La convocatoria formó parte de una jornada nacional de protesta que se replicó en distintas ciudades del país, con movilizaciones frente a plazas centrales y edificios públicos mientras se desarrollaba la sesión parlamentaria. En Concepción del Uruguay, la concentración comenzó por la tarde con concentraciones y columnas de trabajadores marcharon hacia la Plaza General Francisco Ramírez, donde por la noche se hizo la clausura.

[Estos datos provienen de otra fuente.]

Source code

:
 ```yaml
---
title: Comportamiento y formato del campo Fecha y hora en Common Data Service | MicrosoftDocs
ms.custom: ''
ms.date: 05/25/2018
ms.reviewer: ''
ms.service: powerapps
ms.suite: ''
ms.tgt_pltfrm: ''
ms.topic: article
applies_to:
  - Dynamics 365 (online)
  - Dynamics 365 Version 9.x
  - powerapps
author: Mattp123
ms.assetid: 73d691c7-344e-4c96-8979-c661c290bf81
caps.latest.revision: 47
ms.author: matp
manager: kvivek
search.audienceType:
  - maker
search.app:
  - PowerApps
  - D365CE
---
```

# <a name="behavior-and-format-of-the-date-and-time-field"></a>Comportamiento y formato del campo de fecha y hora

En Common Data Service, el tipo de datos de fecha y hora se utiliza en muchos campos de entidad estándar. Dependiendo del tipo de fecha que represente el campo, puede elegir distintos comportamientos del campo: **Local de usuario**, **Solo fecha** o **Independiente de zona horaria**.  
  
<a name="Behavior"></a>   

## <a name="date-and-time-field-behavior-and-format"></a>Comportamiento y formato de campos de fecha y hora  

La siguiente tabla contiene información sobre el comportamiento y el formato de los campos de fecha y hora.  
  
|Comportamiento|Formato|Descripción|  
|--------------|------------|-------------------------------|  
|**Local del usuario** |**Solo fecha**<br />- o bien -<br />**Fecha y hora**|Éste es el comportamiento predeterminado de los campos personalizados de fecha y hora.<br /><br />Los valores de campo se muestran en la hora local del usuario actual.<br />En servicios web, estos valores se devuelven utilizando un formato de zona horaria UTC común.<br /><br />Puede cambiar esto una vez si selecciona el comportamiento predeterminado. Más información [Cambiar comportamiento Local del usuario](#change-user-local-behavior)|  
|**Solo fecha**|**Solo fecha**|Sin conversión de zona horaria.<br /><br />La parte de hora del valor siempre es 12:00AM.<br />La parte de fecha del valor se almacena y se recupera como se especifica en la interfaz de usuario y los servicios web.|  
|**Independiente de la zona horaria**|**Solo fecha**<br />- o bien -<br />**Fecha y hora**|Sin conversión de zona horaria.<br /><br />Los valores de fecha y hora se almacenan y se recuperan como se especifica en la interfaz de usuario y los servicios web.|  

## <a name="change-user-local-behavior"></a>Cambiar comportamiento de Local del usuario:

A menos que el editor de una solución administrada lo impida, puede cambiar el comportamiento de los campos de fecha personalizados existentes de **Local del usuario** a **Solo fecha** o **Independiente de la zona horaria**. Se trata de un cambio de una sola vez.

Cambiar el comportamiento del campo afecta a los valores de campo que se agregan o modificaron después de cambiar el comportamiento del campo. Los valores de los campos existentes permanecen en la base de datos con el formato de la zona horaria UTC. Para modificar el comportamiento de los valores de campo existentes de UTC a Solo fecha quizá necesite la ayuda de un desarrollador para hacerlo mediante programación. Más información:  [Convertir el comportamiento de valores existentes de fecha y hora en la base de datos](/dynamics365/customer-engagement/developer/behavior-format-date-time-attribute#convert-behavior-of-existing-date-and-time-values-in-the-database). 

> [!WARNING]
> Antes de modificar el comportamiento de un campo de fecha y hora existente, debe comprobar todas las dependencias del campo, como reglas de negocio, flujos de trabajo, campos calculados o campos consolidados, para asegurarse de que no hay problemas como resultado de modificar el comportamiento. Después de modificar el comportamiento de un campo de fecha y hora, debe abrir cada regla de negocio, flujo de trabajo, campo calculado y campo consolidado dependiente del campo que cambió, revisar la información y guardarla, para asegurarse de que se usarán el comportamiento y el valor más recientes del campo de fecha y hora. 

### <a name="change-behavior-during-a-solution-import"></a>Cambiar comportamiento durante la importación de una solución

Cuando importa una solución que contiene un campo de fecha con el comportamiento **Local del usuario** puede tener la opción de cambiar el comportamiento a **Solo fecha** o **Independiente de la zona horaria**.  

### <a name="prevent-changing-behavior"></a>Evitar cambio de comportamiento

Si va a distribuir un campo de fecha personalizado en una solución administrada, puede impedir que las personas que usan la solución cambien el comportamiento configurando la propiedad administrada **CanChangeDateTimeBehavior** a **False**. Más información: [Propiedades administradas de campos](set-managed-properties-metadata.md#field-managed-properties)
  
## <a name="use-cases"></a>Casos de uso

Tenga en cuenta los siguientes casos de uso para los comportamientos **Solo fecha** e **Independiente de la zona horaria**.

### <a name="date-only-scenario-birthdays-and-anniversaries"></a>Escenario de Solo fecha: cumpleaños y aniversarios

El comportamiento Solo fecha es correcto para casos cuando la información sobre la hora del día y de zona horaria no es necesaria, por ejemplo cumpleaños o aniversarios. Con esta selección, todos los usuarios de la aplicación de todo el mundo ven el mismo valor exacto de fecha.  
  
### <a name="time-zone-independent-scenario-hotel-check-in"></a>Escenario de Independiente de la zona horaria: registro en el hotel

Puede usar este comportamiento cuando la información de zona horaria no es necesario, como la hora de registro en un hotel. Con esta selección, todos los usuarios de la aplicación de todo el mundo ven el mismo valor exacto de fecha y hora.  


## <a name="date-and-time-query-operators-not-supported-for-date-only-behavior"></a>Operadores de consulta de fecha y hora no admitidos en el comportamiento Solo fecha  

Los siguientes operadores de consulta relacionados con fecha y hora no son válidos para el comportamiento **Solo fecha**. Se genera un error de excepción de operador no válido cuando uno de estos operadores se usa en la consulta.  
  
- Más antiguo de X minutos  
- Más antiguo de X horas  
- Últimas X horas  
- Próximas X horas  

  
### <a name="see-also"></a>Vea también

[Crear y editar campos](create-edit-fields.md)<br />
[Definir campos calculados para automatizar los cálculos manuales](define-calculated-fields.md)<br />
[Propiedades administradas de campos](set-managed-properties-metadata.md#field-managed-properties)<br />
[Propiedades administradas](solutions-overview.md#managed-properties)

La medida incluyó paro en dependencias municipales, provinciales y nacionales, y contó con la adhesión de distintos sectores sindicales y sociales. Durante la manifestación, los oradores expresaron su rechazo a varios puntos del proyecto que, según señalaron, implican una flexibilización de derechos laborales adquiridos.
Entre los aspectos más cuestionados figuran la ampliación de la jornada laboral, la posibilidad de abonar indemnizaciones en cuotas, el fraccionamiento de las vacaciones y cambios en los convenios colectivos. También se mencionaron como preocupantes los artículos vinculados a esquemas salariales atados a productividad o mérito, la revisión de los aportes sindicales y los incentivos fiscales para nuevas contrataciones.
Mientras en el recinto se desarrollaba un debate extenso y atravesado por fuertes cruces entre oficialismo y oposición, en las calles la consigna fue clara: expresar el rechazo al avance de la norma. Finalmente, en horas de la noche, la Cámara baja dio media sanción al proyecto, que ahora será analizado nuevamente por el Senado.
Desde los gremios adelantaron que continuarán en estado de alerta y no descartan nuevas acciones en caso de que el texto avance sin modificaciones sustanciales. La jornada dejó en evidencia que, más allá del resultado legislativo, el tema seguirá generando fuerte discusión tanto en el ámbito parlamentario como en la calle.